* [What you will do]: Scan the material and copy every line in which "localhost" appears.
+--
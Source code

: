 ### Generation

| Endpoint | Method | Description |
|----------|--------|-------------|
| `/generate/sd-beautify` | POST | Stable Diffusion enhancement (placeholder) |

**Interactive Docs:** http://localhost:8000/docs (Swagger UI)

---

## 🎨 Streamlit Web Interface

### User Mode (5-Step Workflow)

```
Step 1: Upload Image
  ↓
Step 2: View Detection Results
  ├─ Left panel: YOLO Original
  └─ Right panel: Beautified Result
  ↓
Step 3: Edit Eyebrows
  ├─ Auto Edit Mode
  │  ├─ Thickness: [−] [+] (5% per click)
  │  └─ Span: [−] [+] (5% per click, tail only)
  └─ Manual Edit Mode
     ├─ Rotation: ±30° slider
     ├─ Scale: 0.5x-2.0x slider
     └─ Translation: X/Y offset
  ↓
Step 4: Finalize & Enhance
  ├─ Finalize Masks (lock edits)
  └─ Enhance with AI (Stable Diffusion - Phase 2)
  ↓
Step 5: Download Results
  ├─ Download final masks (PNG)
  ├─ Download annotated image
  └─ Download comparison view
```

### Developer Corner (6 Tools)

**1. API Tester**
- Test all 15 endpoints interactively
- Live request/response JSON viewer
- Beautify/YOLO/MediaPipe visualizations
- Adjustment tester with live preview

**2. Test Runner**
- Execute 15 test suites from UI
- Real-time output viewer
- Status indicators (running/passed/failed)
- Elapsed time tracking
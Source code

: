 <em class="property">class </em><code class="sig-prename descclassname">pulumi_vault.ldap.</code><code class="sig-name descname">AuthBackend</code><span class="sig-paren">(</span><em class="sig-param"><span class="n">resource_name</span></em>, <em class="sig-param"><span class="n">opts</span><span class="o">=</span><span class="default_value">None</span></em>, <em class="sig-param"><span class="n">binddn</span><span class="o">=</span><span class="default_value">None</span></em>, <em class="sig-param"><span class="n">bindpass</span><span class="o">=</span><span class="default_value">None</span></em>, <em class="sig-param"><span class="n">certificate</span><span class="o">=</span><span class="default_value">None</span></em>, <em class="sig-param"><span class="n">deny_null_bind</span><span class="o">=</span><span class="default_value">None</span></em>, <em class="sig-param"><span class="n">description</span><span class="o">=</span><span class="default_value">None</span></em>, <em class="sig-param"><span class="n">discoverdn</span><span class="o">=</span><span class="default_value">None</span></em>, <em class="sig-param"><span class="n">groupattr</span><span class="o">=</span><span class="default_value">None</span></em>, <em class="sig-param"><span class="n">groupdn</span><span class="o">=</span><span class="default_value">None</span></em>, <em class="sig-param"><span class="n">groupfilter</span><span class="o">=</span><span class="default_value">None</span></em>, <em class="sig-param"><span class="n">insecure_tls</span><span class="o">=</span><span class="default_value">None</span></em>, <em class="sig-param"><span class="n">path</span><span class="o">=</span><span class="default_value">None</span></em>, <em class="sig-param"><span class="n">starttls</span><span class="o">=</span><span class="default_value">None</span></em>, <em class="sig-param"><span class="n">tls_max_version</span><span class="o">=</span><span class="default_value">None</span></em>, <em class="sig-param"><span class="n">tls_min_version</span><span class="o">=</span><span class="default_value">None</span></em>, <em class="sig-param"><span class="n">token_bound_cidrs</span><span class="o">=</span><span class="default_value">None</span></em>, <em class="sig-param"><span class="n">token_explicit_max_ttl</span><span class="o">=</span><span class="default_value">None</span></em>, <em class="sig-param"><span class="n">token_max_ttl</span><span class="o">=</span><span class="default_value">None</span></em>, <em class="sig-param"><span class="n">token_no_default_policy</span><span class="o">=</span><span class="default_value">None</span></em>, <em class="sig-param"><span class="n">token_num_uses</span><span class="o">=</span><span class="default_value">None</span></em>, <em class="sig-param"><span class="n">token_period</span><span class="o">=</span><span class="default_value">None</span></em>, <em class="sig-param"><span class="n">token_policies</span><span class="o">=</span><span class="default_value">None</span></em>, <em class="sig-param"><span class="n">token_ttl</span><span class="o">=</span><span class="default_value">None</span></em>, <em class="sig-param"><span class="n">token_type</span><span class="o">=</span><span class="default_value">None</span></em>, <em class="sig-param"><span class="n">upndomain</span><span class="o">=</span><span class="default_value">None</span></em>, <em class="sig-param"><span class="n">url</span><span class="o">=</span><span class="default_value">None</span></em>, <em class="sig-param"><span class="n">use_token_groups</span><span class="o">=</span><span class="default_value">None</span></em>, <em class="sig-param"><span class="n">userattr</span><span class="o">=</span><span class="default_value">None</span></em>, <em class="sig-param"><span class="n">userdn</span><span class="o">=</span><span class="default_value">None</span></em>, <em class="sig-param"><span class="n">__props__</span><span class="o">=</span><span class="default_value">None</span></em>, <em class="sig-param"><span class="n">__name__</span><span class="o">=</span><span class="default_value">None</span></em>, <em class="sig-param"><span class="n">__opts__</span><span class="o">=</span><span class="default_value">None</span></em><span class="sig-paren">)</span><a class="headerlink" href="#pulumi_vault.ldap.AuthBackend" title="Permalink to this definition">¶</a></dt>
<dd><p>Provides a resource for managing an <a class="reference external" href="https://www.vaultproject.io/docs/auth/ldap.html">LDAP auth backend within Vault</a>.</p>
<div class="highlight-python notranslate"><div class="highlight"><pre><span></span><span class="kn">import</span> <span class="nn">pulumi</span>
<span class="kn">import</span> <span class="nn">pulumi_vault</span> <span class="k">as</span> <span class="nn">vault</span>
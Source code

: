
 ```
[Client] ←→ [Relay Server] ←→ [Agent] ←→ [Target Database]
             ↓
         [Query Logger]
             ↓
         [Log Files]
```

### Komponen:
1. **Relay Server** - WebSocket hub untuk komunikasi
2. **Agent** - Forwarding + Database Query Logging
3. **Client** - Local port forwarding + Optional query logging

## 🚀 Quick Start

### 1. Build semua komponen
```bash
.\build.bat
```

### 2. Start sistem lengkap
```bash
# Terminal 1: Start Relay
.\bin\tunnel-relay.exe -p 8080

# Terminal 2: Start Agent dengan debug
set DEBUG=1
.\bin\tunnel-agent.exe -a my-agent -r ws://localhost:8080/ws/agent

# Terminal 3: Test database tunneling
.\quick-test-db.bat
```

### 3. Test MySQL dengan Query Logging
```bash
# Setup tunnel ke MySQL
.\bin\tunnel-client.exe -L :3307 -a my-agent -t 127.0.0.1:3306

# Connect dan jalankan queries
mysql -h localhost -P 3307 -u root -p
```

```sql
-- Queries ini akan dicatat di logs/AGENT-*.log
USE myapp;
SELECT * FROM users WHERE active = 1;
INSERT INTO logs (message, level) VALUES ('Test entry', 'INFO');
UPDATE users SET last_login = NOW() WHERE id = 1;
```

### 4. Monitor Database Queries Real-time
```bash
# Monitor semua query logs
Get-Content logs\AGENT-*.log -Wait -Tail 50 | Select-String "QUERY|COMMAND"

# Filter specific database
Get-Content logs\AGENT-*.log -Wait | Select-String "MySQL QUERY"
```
+--
* [Response area]:
**Interactive Docs:** http://localhost:8000/docs (Swagger UI)
.\bin\tunnel-agent.exe -a my-agent -r ws://localhost:8080/ws/agent
mysql -h localhost -P 3307 -u root -p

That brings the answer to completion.